### WHAT THIS TASK INVOLVES
Find every line in the entries that holds the string "operatorname" and report it.

### LISTED RECORDS
=-=-=-=-=

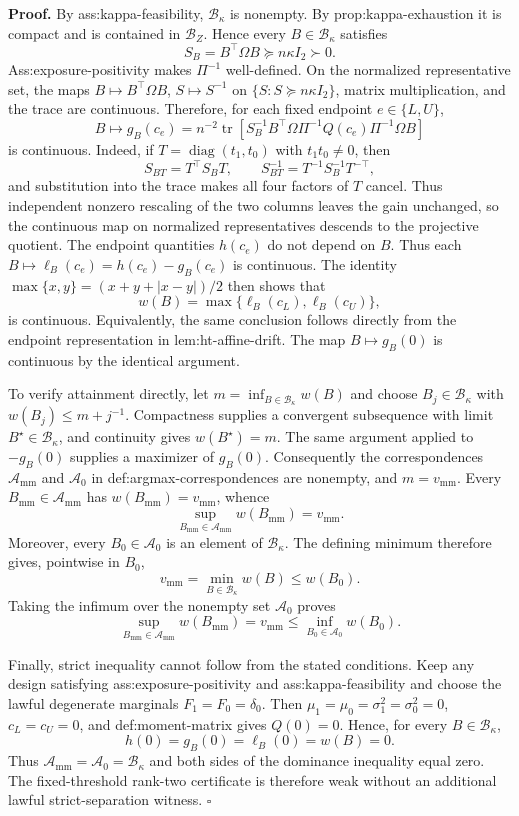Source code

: \textbf{Proof.}
By ass:kappa-feasibility, \(\mathcal B_\kappa\) is nonempty.  By prop:kappa-exhaustion it is compact and is contained in \(\mathcal B_Z\).  Hence every \(B\in\mathcal B_\kappa\) satisfies
\[
S_B=B^{\top}\Omega B\succeq n\kappa I_2\succ0.
\]
Ass:exposure-positivity makes \(\Pi^{-1}\) well-defined.  On the normalized representative set, the maps \(B\mapsto B^{\top}\Omega B\), \(S\mapsto S^{-1}\) on \(\{S:S\succeq n\kappa I_2\}\), matrix multiplication, and the trace are continuous.  Therefore, for each fixed endpoint \(e\in\{L,U\}\),
\[
B\longmapsto g_B(c_e)
=n^{-2}\operatorname{tr}\!\left[
S_B^{-1}B^{\top}\Omega\Pi^{-1}Q(c_e)\Pi^{-1}\Omega B
\right]
\]
is continuous.  Indeed, if \(T=\operatorname{diag}(t_1,t_0)\) with \(t_1t_0\ne0\), then
\[
S_{BT}=T^{\top}S_BT,
\qquad
S_{BT}^{-1}=T^{-1}S_B^{-1}T^{-\top},
\]
and substitution into the trace makes all four factors of \(T\) cancel.  Thus independent nonzero rescaling of the two columns leaves the gain unchanged, so the continuous map on normalized representatives descends to the projective quotient.  The endpoint quantities \(h(c_e)\) do not depend on \(B\).  Thus each \(B\mapsto\ell_B(c_e)=h(c_e)-g_B(c_e)\) is continuous.  The identity \(\max\{x,y\}=(x+y+|x-y|)/2\) then shows that
\[
w(B)=\max\{\ell_B(c_L),\ell_B(c_U)\},
\]
is continuous.  Equivalently, the same conclusion follows directly from the endpoint representation in lem:ht-affine-drift.  The map \(B\mapsto g_B(0)\) is continuous by the identical argument.

To verify attainment directly, let \(m=\inf_{B\in\mathcal B_\kappa}w(B)\) and choose \(B_j\in\mathcal B_\kappa\) with \(w(B_j)\le m+j^{-1}\).  Compactness supplies a convergent subsequence with limit \(B^\star\in\mathcal B_\kappa\), and continuity gives \(w(B^\star)=m\).  The same argument applied to \(-g_B(0)\) supplies a maximizer of \(g_B(0)\).  Consequently the correspondences \(\mathcal A_{\mathrm{mm}}\) and \(\mathcal A_0\) in def:argmax-correspondences are nonempty, and \(m=v_{\mathrm{mm}}\).  Every \(B_{\mathrm{mm}}\in\mathcal A_{\mathrm{mm}}\) has \(w(B_{\mathrm{mm}})=v_{\mathrm{mm}}\), whence
\[
\sup_{B_{\mathrm{mm}}\in\mathcal A_{\mathrm{mm}}}w(B_{\mathrm{mm}})
=v_{\mathrm{mm}}.
\]
Moreover, every \(B_0\in\mathcal A_0\) is an element of \(\mathcal B_\kappa\).  The defining minimum therefore gives, pointwise in \(B_0\),
\[
v_{\mathrm{mm}}
=\min_{B\in\mathcal B_\kappa}w(B)
\le w(B_0).
\]
Taking the infimum over the nonempty set \(\mathcal A_0\) proves
\[
\sup_{B_{\mathrm{mm}}\in\mathcal A_{\mathrm{mm}}}w(B_{\mathrm{mm}})
=v_{\mathrm{mm}}
\le
\inf_{B_0\in\mathcal A_0}w(B_0).
\]

Finally, strict inequality cannot follow from the stated conditions.  Keep any design satisfying ass:exposure-positivity and ass:kappa-feasibility and choose the lawful degenerate marginals \(F_1=F_0=\delta_0\).  Then \(\mu_1=\mu_0=\sigma_1^2=\sigma_0^2=0\), \(c_L=c_U=0\), and def:moment-matrix gives \(Q(0)=0\).  Hence, for every \(B\in\mathcal B_\kappa\),
\[
h(0)=g_B(0)=\ell_B(0)=w(B)=0.
\]
Thus \(\mathcal A_{\mathrm{mm}}=\mathcal A_0=\mathcal B_\kappa\) and both sides of the dominance inequality equal zero.  The fixed-threshold rank-two certificate is therefore weak without an additional lawful strict-separation witness. \(\square\)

=-=-=-=-=

### WRITTEN REPLY
=n^{-2}\operatorname{tr}\!\left[
is continuous.  Indeed, if \(T=\operatorname{diag}(t_1,t_0)\) with \(t_1t_0\ne0\), then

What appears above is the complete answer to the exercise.